With the General Data Protection Regulation (GDPR) due to come into force within a matter of weeks rather than months, organisations will hopefully have at least started their data protection compliance projects. As part of this process, organisations should be determining the purpose of each of their data processing activities and assigning one "lawful basis of processing" to each such purpose.
There are six categories of lawful basis for all processing activities (very similar to the current Data Protection Act 1998) set out in Article 6 of the GDPR, summarised as follows:
• Consent of the individual (data subject);
• Necessary for the performance of a contract with a data subject;
• Necessary for compliance with a legal obligation;
• Necessary in order to protect the vital interests of a natural person;
• Necessary for the performance of a public interest task; or
• Necessary for the purposes of the legitimate interests of the organisation (controller) or a third party, subject to the overriding interests or rights of the data subject.
Processing of special categories of personal data and data relating to criminal convictions (currently still referred to as "sensitive personal data") must comply with one of ten additional lawful bases set out in Article 9 of the GDPR.

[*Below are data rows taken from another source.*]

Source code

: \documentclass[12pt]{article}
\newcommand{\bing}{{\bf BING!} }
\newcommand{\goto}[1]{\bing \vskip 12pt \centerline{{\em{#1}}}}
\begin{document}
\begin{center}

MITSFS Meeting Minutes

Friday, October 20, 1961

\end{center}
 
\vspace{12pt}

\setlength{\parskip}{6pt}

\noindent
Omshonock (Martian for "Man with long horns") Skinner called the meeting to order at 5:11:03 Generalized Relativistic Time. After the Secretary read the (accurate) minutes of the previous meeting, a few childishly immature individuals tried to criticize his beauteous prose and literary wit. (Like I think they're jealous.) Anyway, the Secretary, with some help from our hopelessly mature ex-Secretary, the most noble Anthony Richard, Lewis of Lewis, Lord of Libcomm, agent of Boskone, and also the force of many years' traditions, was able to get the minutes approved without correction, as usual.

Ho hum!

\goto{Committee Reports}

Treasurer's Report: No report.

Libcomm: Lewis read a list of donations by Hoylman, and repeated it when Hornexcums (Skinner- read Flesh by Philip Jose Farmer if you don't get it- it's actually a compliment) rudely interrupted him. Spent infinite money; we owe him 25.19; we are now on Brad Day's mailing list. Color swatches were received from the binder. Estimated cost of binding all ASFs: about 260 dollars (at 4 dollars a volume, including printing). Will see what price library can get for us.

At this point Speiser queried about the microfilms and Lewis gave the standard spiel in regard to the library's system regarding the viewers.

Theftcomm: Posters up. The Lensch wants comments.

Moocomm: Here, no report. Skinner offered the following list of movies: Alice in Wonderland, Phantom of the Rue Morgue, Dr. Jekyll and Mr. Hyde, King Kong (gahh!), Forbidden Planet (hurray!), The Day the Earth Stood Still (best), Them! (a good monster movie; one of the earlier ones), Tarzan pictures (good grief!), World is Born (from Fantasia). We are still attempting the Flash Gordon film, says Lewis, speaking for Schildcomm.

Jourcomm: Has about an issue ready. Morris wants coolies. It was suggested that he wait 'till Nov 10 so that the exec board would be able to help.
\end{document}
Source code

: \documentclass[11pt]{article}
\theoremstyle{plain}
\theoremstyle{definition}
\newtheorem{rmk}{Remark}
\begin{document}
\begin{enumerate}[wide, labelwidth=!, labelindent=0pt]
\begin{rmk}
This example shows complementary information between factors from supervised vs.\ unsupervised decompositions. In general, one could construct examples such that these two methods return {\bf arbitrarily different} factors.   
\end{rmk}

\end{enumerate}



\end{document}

After attempting to allocate one of these six lawful bases under Article 6 of the GDPR to every single processing purpose, many people will be thinking "Why can't we base everything on the consent of the data subject and be done with it? Do we even need a lawful basis? Cosmically speaking, what does it matter?"

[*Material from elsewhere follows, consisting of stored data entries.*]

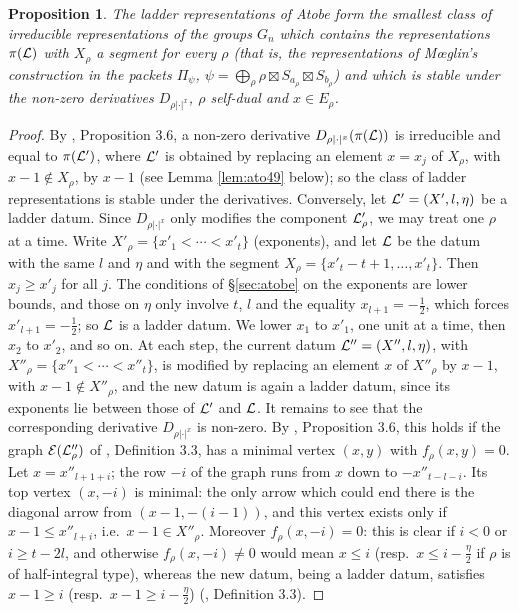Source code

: \documentclass[a4paper,12pt,leqno]{amsart}
\theoremstyle{plain}
\newtheorem{prop}[thm]{Proposition}
\theoremstyle{definition}
\begin{document}
\begin{prop}\label{prop:arthurclosure} The ladder representations of Atobe form the smallest class of
irreducible representations of the groups $G_n$ which contains the representations $\pi(\mathcal{L})$ with
$X_\rho$ a segment for every $\rho$ (that is, the representations of M\oe glin's construction in the
packets $\Pi_\psi$, $\psi=\bigoplus_\rho\rho\boxtimes S_{a_\rho}\boxtimes S_{b_\rho}$) and which is stable
under the non-zero derivatives $D_{\rho|\cdot|^x}$, $\rho$ self-dual and $x\in E_\rho$.
\end{prop}

\begin{proof}
By \cite{Ato24}, Proposition 3.6, a non-zero derivative $D_{\rho|\cdot|^x}(\pi(\mathcal{L}))$ is irreducible and
equal to $\pi(\mathcal{L}')$, where $\mathcal{L}'$ is obtained by replacing an element $x=x_j$ of $X_\rho$, with
$x-1\notin X_\rho$, by $x-1$ (see Lemma \ref{lem:ato49} below); so the class of ladder representations
is stable under the derivatives. Conversely, let $\mathcal{L}'=(X',l,\eta)$ be a ladder datum. Since
$D_{\rho|\cdot|^x}$ only modifies the component $\mathcal{L}'_\rho$, we may treat one $\rho$ at a time. Write
$X'_\rho=\{x'_1<\cdots<x'_t\}$ (exponents), and let $\mathcal{L}$ be the datum with the same $l$ and $\eta$ and
with the segment $X_\rho=\{x'_t-t+1,\ldots,x'_t\}$. Then $x_j\geq x'_j$ for all $j$. The conditions of
\S\ref{sec:atobe} on the exponents are lower bounds, and those on $\eta$ only involve $t$, $l$ and the
equality $x_{l+1}=-\frac12$, which forces $x'_{l+1}=-\frac12$; so $\mathcal{L}$ is a ladder datum. We lower
$x_1$ to $x'_1$, one unit at a time, then $x_2$ to $x'_2$, and so on. At each step, the current datum $\mathcal{L}''=(X'',l,\eta)$, with
$X''_\rho=\{x''_1<\cdots<x''_t\}$, is modified by replacing an element $x$ of $X''_\rho$ by $x-1$, with
$x-1\notin X''_\rho$, and the new datum is again a ladder datum, since its exponents lie between those of $\mathcal{L}'$ and $\mathcal{L}$. It remains to see that the
corresponding derivative $D_{\rho|\cdot|^x}$ is non-zero. By \cite{Ato24}, Proposition 3.6, this holds
if the graph $\mathcal E(\mathcal{L}''_\rho)$ of \cite{Ato24}, Definition 3.3, has a minimal vertex $(x,y)$
with $f_\rho(x,y)=0$. Let $x=x''_{l+1+i}$; the row $-i$ of the graph runs from $x$ down to
$-x''_{t-l-i}$. Its top vertex $(x,-i)$ is minimal: the only arrow which could end there is the
diagonal arrow from $(x-1,-(i-1))$, and this vertex exists only if $x-1\leq x''_{l+i}$, i.e.\ $x-1\in
X''_\rho$. Moreover $f_\rho(x,-i)=0$: this is clear if $i<0$ or $i\geq t-2l$, and otherwise
$f_\rho(x,-i)\neq0$ would mean $x\leq i$ (resp.\ $x\leq i-\frac\eta2$ if $\rho$ is of half-integral
type), whereas the new datum, being a ladder datum, satisfies $x-1\geq i$ (resp.\ $x-1\geq
i-\frac\eta2$) (\cite{Ato24}, Definition 3.3).
\end{proof}
\end{document}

Cosmically, it probably doesn't matter, but under the GDPR, the allocation of a lawful basis is required in order to comply with the first data protection principle of "lawfulness, fairness and transparency" (Article 5(1)(a) of the GDPR) and in order to comply with the obligation to inform affected data subjects of the processing of their personal data (Articles 13 and 14 of the GDPR). A failure to do so could lead to a claim of unlawful processing of personal data, with all of the dire consequences of fines which have been the focus of much media attention.
Getting the lawful basis right is also important because of the effect the choice of lawful basis has on the rights of the data subjects. While the rights to information, to access and to rectification are unaffected by the lawful basis of processing, the right to object to processing only applies where the processing is based on the public interest or legitimate interests bases or where the processing consists of direct marketing. The right to be forgotten generally only applies where the processing was unlawful or where it was based on the consent of the data subject (and such consent was withdrawn) or where it was based on the legitimate interests of the controller (and the data subject objected to such processing). Consent must be freely given and therefore can be withdrawn by the data subject at any moment, at which point the processing activities must cease. These are just some examples of the interaction between the lawful basis of processing and the rights of the data subject, to demonstrate the complexity around the choice of lawful basis of processing of personal data.